Właściwie ostatnie słowa marsza, kończyły się dosyć nieprzyzwoitym przekleństwem, śpiewanym gorliwie przez legionistów. Na oddziały Piłsudskiego i samego Naczelnika, wdzięczni rodacy wylewali pomyje, opluwano ich, nazywano szaleńcami, a nawet zdrajcami.
    A jednak stało się! 11 listopada 1918 r. Rada Regencyjna przekazała Piłsudskiemu władzę nad wojskiem, a trzy dni później uznała go Naczelnikiem Państwa i Wodzem. Jednych ogarnął szał radości, inni odmawiali Piłsudskiemu zasług, nazywając go uzurpatorem i dyktatorem. Byliśmy wolni i mogliśmy poświęcić się odbudowie kraju po 100-letniej niewoli. Ale właśnie wówczas rozpętało się prawdziwe polskie piekło. Narodowi Demokraci, w skrócie „Endecy”, gloryfikujący potem Hitlera i jego doktrynę, czynili próby zamachu na Marszałka i nie tylko na niego.
    9 grudnia 1922 r , członek partii Narodowo-Demokratycznej, Eligiusz Niewiadomski, w warszawskiej „Zachęcie”, trzema strzałami z pistoletu, zamordował pierwszego prezydenta Polski inż. Gabriela Narutowicza, światowej sławy uczonego. Na jego wykłady w Szwajcarii przybywały rzesze studentów. Był uznanym w świecie budowniczym pierwszych hydroelektrowni w Europie. Niewiadomski w więzieniu próbował tworzyć mit wokół swego czynu oświadczając, iż pragnął zniszczyć Żydów i lewicowców, rządzących Polską, walcząc o „wolną i niepodległą ojczyznę!”. Obecnie wraca kult Niewiadomskiego, propagowany przez partie nacjonalistyczne.

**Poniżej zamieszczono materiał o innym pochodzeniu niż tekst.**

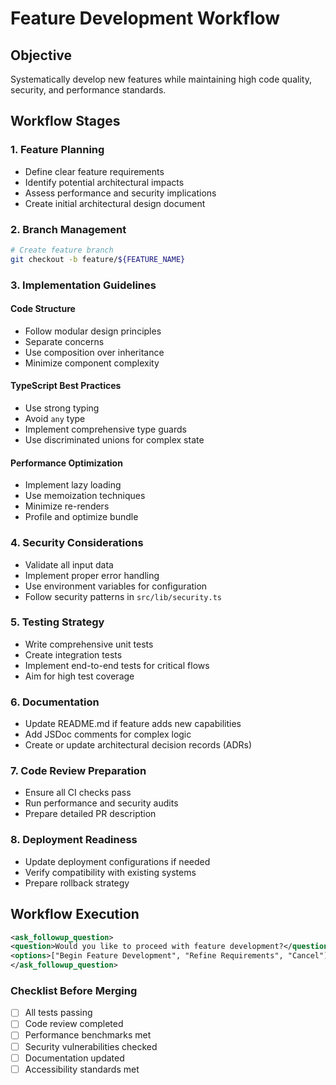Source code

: # Feature Development Workflow

## Objective
Systematically develop new features while maintaining high code quality, security, and performance standards.

## Workflow Stages

### 1. Feature Planning
- Define clear feature requirements
- Identify potential architectural impacts
- Assess performance and security implications
- Create initial architectural design document

### 2. Branch Management
```bash
# Create feature branch
git checkout -b feature/${FEATURE_NAME}
```

### 3. Implementation Guidelines

#### Code Structure
- Follow modular design principles
- Separate concerns
- Use composition over inheritance
- Minimize component complexity

#### TypeScript Best Practices
- Use strong typing
- Avoid `any` type
- Implement comprehensive type guards
- Use discriminated unions for complex state

#### Performance Optimization
- Implement lazy loading
- Use memoization techniques
- Minimize re-renders
- Profile and optimize bundle

### 4. Security Considerations
- Validate all input data
- Implement proper error handling
- Use environment variables for configuration
- Follow security patterns in `src/lib/security.ts`

### 5. Testing Strategy
- Write comprehensive unit tests
- Create integration tests
- Implement end-to-end tests for critical flows
- Aim for high test coverage

### 6. Documentation
- Update README.md if feature adds new capabilities
- Add JSDoc comments for complex logic
- Create or update architectural decision records (ADRs)

### 7. Code Review Preparation
- Ensure all CI checks pass
- Run performance and security audits
- Prepare detailed PR description

### 8. Deployment Readiness
- Update deployment configurations if needed
- Verify compatibility with existing systems
- Prepare rollback strategy

## Workflow Execution
```xml
<ask_followup_question>
<question>Would you like to proceed with feature development?</question>
<options>["Begin Feature Development", "Refine Requirements", "Cancel"]</options>
</ask_followup_question>
```

### Checklist Before Merging
- [ ] All tests passing
- [ ] Code review completed
- [ ] Performance benchmarks met
- [ ] Security vulnerabilities checked
- [ ] Documentation updated
- [ ] Accessibility standards met
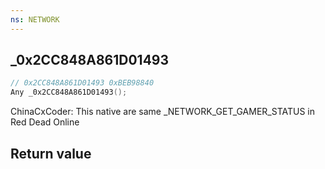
 ```yaml
---
ns: NETWORK
---
```

## _0x2CC848A861D01493

```c
// 0x2CC848A861D01493 0xBEB98840
Any _0x2CC848A861D01493();
```

ChinaCxCoder: This native are same 	_NETWORK_GET_GAMER_STATUS in Red Dead Online

## Return value
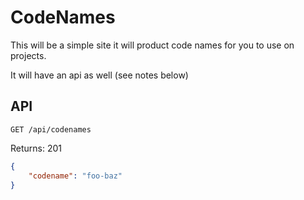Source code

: # CodeNames

This will be a simple site
it will product code names for you to use on projects.

It will have an api as well (see notes below)

## API

`GET /api/codenames`

Returns: 201

```json
{
    "codename": "foo-baz"
}
```

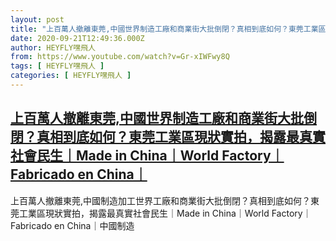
```yaml
---
layout: post
title: "上百萬人撤離東莞,中國世界制造工廠和商業街大批倒閉？真相到底如何？東莞工業區現狀實拍，揭露最真實社會民生｜Made in China｜World Factory｜Fabricado en China｜"
date: 2020-09-21T12:49:36.000Z
author: HEYFLY嘿飛人
from: https://www.youtube.com/watch?v=Gr-xIWFwy8Q
tags: [ HEYFLY嘿飛人 ]
categories: [ HEYFLY嘿飛人 ]
---
```

<!--1600692576000-->
[上百萬人撤離東莞,中國世界制造工廠和商業街大批倒閉？真相到底如何？東莞工業區現狀實拍，揭露最真實社會民生｜Made in China｜World Factory｜Fabricado en China｜](https://www.youtube.com/watch?v=Gr-xIWFwy8Q)
------

<div>
上百萬人撤離東莞,中國制造加工世界工廠和商業街大批倒閉？真相到底如何？東莞工業區現狀實拍，揭露最真實社會民生｜Made in China｜World Factory｜Fabricado en China｜中國制造
</div>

    Jutro Polacy pomaszerują w pochodzie ku czci Niepodległej Ojczyzny. Obawiam się, że nie pójdziemy zgodnie, radośnie. Polacy są podzieleni, obrażający i nienawidzący się wzajemnie. I znowu, jak przed laty, pokojowa manifestacja może zakończyć się zamieszkami, awanturami i kłótniami. Znowu zaczniemy obrzucać się przekleństwami, odmawiając sobie prawa do miana dobrego Polaka. Ciąży na nas jakieś przekleństwo, które nie pozwala nam cieszyć się wolnością i nakazuje, maniakalnie niszczyć się wzajemnie, nie szanując niczego, co własną pracą zdobyliśmy. Dlatego przychodzą mi na myśl słowa cesarza Napoleona:    „ Obaczę, czy godni są być narodem!” A jesteśmy godni?